Here the number of probes (tens of thousands) is much larger than the number of TFs (a few hundred). To obtain a better-conditioned system of equations, we multiply both sides of the equation on the left by YT (Fig. 1b and Online Methods); the outputs then become pairwise similarities between binding profiles rather than the binding profiles themselves. We then apply a series of transformations to obtain an optimization problem that is tractable with modern solvers (Online Methods and Supplementary Note). We use singular value decomposition to cut down the rank of the input matrices and thus reduce the dimensions of the interaction matrix W to be learned. We then convert the problem from a bilinear one to a regular regression one by taking a tensor product of the input matrices (analogous to tensor kernel methods in the dual space11,12) and solve for W with ridge regression. In our experiments, we used K = 4 for amino acid K-mer features of TF and RBP protein sequences, k = 6 for DNA probe features and k = 5 for RNA probe features, motivated by parameter choices in existing string kernel literature13,14 (Supplementary Note).

We can interpret the affinity regression model through mappings to its feature spaces15. For example, to predict the binding preferences of an unknown TF, we can right-multiply its protein sequence feature vector through the trained DNA-binding model to predict the similarity of its binding profile to those of the training TFs (Fig. 1c). To reconstruct the binding profile of a test TF from the predicted similarities, we assume that the test binding profile is in the linear span of the training profiles and apply a simple linear reconstruction (Supplementary Note and Fig. 1c). Finally, to identify the residues that are most important in determining the DNA-binding specificity, we can left-multiply a TF's predicted or actual binding profile through the model to obtain a weighting over protein sequence features, inducing a weighting over residues. We call these right- and left-multiplication operations 'mappings', on the DNA probe space and on the protein space, respectively.

Affinity regression outperforms nearest neighbor on homeodomains

We trained an affinity regression model on PBM profiles for 178 mouse homeodomains from a previous study1. We transformed the probe intensity distributions to emphasize the right tail of the intensity distribution, containing the highest-affinity probes (Supplementary Note), and used pairwise similarities of transformed profiles as outputs. Our task was to learn a model for homeodomain-to–DNA probe binding interactions that would generalize to held-out protein sequences, so that we could, for example, predict the binding motif for a test homeodomain from its amino acid sequence.
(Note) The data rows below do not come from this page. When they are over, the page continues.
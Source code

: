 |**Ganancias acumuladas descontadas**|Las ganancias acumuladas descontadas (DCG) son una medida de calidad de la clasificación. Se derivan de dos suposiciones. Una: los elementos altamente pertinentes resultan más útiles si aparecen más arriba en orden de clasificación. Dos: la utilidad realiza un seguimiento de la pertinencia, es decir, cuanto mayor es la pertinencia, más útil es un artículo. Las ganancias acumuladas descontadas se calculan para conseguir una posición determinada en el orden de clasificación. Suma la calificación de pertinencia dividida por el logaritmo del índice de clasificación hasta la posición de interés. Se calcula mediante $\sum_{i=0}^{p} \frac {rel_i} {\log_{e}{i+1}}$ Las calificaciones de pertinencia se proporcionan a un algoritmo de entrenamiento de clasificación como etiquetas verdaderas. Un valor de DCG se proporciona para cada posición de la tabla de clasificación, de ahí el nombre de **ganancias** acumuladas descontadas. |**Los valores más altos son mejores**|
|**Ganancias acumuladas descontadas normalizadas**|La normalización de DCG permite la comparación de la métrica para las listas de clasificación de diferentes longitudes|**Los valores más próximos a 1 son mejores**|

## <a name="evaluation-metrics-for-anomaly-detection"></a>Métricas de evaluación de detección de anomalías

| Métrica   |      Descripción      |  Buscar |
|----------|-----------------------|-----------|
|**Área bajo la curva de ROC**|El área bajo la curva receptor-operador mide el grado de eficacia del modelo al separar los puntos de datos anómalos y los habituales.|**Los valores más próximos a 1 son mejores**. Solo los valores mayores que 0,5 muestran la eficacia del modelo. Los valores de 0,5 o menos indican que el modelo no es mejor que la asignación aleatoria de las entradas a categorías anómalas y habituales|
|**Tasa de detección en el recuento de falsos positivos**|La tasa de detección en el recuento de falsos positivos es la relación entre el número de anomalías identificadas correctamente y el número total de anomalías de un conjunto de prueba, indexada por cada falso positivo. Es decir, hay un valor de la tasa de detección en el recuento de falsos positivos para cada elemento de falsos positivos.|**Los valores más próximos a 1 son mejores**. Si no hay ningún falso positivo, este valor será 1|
Affinity regression followed by linear reconstruction enabled accurate prediction of probe-level binding intensities from homeodomain sequence (Supplementary Note). For example, Figure 1d plots the predicted and experimental probe intensities for the homeodomain Cart1 using a model trained on 90% of the homeodomains in which Cart1 was one of the held-out examples. In particular, probes containing the three 8-mers that are most enriched at the top of the intensity distribution were correctly predicted by probe reconstruction to have high affinities to Cart1 (Fig. 1c). Moreover, the correlation between predicted and experimental probe intensities was similar to the correlation between experimental probe intensities from replicate Cart1 PBM experiments (replicate-replicate correlation 0.63, replicate-prediction correlation 0.62) (Fig. 1e and Supplementary Fig. 1).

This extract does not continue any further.